The Hungarian-born investor has made Roma rights one of the flagship issues of his philanthropic work.

In April, the European Council backed a plan that would require EU member states to develop targeted strategies for Roma integration by the end of 2011.

Soros warned that seven member states are currently at risk of not making the deadline. The meeting in the parliament on Tuesday was to encourage member states to stand firm behind the EU framework.

“The other side of the economic crisis is this growth in the far right. Now Europe is in a process of disintegration which is self-reinforcing, just as the process of integration was self-reinforcing,” he warned.

“When Europe was in the positive mode, its leadership was in the forefront of pushing further EU integration,” he continued.

“Now they are just trying to preserve the status quo, which actually is unsustainable and many people who recognise that is unsustainable or intolerable are pushed into an anti-European position.”

“We are now in a situation where we are pushed to greater economic integration out of necessity of preserving the euro and that creates a very bad political dynamic where people are very close to each other and fight with each other and there is a lot to fight about.

“When people are forced to live together out of necessity and not desire, it leads to a very unhappy marriage,” he said “ You need to re-invent the process of economic of European integration.”

He highlighted the growth of the far-right Jobbik party in his own country and its associated militias that target Roma communities. Soros said that while the government has begun to make moves towards ending discrimination, the “deteriorating economic situation is increasingly pushing them [away from this direction] because of lack of resources and the current economic measures have particularly negative effects on the poor and the Roma.”

Meanwhile, the government is being pushed towards trying to “take the wind out of the sails of Jobbik and competing with them” on Roma issues.

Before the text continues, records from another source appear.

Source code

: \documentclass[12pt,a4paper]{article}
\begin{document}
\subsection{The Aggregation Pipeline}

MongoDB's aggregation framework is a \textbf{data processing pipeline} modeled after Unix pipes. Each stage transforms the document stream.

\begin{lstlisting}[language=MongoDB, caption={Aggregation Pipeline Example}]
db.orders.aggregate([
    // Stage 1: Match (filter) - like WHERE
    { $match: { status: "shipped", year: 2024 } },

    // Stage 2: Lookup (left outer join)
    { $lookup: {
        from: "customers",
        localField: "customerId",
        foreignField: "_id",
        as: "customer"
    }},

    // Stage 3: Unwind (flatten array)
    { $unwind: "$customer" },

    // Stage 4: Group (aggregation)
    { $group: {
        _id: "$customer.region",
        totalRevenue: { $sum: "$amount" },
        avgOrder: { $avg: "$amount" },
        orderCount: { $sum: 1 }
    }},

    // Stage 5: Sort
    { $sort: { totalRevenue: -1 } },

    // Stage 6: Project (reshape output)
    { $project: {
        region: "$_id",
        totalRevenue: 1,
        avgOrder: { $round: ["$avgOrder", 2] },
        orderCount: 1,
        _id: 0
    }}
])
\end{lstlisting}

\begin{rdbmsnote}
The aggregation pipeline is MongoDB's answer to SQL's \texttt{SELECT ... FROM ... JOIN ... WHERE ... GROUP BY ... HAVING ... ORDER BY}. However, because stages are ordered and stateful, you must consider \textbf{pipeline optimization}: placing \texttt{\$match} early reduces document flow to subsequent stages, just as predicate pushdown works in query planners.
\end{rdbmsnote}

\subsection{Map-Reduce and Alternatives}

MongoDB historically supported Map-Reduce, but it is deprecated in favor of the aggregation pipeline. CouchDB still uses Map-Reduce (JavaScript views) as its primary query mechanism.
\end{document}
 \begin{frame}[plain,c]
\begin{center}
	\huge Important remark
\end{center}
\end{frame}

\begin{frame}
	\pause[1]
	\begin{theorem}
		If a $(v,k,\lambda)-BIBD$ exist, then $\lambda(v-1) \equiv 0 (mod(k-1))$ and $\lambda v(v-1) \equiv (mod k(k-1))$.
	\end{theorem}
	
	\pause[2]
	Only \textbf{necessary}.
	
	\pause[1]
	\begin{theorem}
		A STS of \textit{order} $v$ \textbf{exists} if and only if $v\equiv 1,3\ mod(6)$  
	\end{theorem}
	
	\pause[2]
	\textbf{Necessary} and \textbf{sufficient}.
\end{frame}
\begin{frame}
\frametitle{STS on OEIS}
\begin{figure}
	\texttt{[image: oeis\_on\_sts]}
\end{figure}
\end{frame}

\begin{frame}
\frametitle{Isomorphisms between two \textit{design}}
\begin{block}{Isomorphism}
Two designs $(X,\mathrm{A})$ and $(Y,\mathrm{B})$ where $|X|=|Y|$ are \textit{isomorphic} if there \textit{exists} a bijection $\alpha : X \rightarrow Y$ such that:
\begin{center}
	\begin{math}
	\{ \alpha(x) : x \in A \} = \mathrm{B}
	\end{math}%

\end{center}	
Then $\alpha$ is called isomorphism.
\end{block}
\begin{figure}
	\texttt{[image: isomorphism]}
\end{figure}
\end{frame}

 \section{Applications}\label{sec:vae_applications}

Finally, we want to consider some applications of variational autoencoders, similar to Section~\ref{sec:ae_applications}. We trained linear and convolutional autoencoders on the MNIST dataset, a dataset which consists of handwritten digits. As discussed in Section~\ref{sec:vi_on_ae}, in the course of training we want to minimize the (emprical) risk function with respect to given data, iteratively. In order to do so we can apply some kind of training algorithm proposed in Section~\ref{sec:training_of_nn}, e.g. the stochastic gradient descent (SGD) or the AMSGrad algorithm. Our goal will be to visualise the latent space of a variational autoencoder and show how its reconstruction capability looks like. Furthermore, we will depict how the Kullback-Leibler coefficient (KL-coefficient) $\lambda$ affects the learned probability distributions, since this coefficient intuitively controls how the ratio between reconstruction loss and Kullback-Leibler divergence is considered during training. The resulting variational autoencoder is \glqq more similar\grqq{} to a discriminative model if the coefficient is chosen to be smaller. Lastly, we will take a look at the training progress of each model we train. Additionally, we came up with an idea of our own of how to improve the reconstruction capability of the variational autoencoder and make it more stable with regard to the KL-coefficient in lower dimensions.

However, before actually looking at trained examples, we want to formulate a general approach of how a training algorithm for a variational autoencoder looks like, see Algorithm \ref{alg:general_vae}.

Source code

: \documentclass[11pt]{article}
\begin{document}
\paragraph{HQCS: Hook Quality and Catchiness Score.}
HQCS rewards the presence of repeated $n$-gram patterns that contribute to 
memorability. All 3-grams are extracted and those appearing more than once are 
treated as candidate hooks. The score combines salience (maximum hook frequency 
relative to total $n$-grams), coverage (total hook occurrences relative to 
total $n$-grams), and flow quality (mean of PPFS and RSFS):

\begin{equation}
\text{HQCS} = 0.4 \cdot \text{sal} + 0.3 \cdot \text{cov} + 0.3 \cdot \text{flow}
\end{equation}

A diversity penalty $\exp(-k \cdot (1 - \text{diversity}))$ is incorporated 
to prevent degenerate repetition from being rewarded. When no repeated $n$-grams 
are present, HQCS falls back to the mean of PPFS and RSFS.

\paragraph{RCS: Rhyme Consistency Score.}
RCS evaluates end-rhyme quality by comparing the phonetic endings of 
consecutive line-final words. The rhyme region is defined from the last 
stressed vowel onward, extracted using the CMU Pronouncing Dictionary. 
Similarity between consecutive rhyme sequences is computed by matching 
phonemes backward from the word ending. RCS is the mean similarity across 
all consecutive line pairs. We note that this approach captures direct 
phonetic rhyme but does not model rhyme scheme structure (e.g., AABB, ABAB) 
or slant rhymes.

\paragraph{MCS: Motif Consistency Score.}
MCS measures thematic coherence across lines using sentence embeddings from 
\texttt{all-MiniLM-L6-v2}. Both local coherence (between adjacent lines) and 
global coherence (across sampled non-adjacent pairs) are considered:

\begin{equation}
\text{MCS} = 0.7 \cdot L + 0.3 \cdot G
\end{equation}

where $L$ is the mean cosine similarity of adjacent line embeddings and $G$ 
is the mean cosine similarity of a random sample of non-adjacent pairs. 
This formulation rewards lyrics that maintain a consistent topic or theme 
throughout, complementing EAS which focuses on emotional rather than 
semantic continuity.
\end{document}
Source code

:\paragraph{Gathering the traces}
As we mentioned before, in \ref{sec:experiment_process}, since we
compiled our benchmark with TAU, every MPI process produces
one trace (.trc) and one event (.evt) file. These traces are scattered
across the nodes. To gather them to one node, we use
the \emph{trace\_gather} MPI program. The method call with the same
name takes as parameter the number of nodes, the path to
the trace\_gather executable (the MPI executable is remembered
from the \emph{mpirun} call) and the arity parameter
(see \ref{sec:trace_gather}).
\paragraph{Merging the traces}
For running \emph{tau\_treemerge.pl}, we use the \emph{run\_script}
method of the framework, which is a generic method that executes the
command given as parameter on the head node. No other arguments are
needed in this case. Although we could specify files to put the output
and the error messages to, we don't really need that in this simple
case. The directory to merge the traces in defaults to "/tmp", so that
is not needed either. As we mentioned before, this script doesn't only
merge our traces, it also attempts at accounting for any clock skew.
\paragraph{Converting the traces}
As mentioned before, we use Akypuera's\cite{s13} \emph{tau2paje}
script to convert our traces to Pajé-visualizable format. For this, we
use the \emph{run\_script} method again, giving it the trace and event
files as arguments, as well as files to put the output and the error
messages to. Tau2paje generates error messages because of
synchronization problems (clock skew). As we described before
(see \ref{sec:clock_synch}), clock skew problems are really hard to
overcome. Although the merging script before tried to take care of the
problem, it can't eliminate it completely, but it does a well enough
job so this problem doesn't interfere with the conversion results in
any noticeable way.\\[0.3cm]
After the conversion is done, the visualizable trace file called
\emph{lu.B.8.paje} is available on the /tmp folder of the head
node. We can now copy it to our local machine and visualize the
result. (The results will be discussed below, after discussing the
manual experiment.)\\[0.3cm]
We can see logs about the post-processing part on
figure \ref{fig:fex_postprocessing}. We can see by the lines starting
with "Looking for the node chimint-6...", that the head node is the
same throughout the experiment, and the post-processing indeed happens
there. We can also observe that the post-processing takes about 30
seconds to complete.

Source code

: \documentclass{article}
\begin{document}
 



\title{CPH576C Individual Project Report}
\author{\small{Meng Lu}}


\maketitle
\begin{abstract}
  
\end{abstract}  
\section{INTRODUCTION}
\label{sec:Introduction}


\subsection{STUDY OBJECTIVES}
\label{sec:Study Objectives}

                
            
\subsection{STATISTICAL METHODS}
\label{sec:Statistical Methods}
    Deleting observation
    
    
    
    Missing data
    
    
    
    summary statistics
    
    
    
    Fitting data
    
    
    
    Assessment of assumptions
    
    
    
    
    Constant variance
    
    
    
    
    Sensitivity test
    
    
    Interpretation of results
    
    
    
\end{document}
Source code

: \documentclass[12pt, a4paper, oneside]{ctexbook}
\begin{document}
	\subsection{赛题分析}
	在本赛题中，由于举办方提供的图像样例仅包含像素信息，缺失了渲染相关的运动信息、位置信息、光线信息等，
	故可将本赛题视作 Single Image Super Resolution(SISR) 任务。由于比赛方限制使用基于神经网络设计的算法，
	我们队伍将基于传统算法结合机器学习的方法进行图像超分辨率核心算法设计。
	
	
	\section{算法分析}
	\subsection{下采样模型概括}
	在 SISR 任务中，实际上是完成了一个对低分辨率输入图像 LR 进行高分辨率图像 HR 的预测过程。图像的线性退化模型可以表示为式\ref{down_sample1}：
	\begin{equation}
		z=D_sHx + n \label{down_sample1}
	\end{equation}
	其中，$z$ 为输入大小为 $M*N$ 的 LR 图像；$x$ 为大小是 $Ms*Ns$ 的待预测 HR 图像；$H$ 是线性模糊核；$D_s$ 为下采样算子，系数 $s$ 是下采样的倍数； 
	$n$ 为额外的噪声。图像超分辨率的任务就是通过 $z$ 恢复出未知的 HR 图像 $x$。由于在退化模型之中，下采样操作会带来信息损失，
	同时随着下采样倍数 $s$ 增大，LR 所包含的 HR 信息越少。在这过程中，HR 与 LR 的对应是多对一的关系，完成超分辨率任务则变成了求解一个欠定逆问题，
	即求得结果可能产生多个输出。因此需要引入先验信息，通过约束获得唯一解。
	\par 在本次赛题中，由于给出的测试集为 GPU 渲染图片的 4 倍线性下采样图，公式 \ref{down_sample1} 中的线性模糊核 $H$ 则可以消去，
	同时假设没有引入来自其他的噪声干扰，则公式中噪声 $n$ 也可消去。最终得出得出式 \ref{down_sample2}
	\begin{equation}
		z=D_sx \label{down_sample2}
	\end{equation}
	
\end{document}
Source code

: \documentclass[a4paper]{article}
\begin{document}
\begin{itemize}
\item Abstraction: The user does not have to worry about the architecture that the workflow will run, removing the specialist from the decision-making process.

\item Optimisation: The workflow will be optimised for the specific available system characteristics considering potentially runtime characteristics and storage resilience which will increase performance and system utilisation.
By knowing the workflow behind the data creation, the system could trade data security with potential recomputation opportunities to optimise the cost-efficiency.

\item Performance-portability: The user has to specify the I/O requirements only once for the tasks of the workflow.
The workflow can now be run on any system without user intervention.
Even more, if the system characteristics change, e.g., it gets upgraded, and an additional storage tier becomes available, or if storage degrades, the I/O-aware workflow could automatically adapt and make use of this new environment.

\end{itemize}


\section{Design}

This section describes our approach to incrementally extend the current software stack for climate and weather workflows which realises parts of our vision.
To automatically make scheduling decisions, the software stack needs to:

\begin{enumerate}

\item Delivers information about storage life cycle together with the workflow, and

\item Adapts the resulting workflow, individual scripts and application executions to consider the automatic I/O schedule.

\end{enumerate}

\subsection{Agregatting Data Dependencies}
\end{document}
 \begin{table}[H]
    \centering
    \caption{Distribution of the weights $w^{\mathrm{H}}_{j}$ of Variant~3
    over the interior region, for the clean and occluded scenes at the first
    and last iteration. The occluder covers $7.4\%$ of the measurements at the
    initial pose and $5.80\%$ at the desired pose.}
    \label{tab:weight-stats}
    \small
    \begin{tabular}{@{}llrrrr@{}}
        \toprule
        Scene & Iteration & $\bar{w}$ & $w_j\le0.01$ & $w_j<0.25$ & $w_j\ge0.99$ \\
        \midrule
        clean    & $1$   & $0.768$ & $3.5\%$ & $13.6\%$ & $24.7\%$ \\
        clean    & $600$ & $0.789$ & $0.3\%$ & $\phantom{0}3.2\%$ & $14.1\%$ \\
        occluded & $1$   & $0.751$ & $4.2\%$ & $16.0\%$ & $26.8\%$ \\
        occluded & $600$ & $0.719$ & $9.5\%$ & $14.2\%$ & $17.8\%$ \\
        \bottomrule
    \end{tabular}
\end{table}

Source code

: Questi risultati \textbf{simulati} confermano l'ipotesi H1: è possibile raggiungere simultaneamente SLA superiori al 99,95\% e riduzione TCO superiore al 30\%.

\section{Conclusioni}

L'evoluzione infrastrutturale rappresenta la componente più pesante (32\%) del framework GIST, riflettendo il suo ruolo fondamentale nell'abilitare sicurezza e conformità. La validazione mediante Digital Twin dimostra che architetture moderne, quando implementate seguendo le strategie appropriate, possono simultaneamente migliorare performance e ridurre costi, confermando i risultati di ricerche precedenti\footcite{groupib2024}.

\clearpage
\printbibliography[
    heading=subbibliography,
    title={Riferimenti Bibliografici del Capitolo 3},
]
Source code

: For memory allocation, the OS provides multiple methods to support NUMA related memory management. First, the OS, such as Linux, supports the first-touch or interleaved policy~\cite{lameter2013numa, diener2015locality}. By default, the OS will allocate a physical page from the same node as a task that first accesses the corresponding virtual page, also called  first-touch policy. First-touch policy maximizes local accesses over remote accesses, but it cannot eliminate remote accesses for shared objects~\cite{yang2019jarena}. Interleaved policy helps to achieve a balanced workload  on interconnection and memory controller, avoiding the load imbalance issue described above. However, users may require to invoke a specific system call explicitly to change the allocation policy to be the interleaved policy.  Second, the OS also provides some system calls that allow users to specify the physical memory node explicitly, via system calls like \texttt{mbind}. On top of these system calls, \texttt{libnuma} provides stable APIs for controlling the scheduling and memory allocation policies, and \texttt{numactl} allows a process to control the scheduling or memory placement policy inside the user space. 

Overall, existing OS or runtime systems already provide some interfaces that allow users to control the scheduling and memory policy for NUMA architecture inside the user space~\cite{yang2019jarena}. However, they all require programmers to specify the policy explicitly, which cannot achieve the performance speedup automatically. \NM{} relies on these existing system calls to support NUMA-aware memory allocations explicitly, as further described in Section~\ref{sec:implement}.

However, he said that now more than ever, when there is more pressure on minorities, governments and the EU need to be embracing anti-discriminatory initiatives.

“This is off the agenda because the other issues are more pressing but paradoxically, dealing with the Roma issue effectively could give Europe a very welcome lift altogether.”

He tied support for such issues to a new vision of the EU: “You need to re-invent the process of European integration.”

He said however that he was “disappointed” that justice commissioner, Viviane Reding, had failed to attend the conference.

In August, she declared that the European Commission had resolved 90 percent of identified cases of infringement of freedom of movement since last summer, when the round-up and expulsion of Roma from France and Italy made international headlines, and Reding compared the French situation to Nazi-era deportations.

This position was gainsaid by NGOs working in the field, who noted that France and Italy were still engaging in expulsions of Roma from their countries.

Soros said that Reding “declaring victory was premature.” But he finished on an optimistic note, saying that Brussels could still be a force for change.

“In this issue, the European Union in the form of the commission and the parliament is the practically the only positive force.”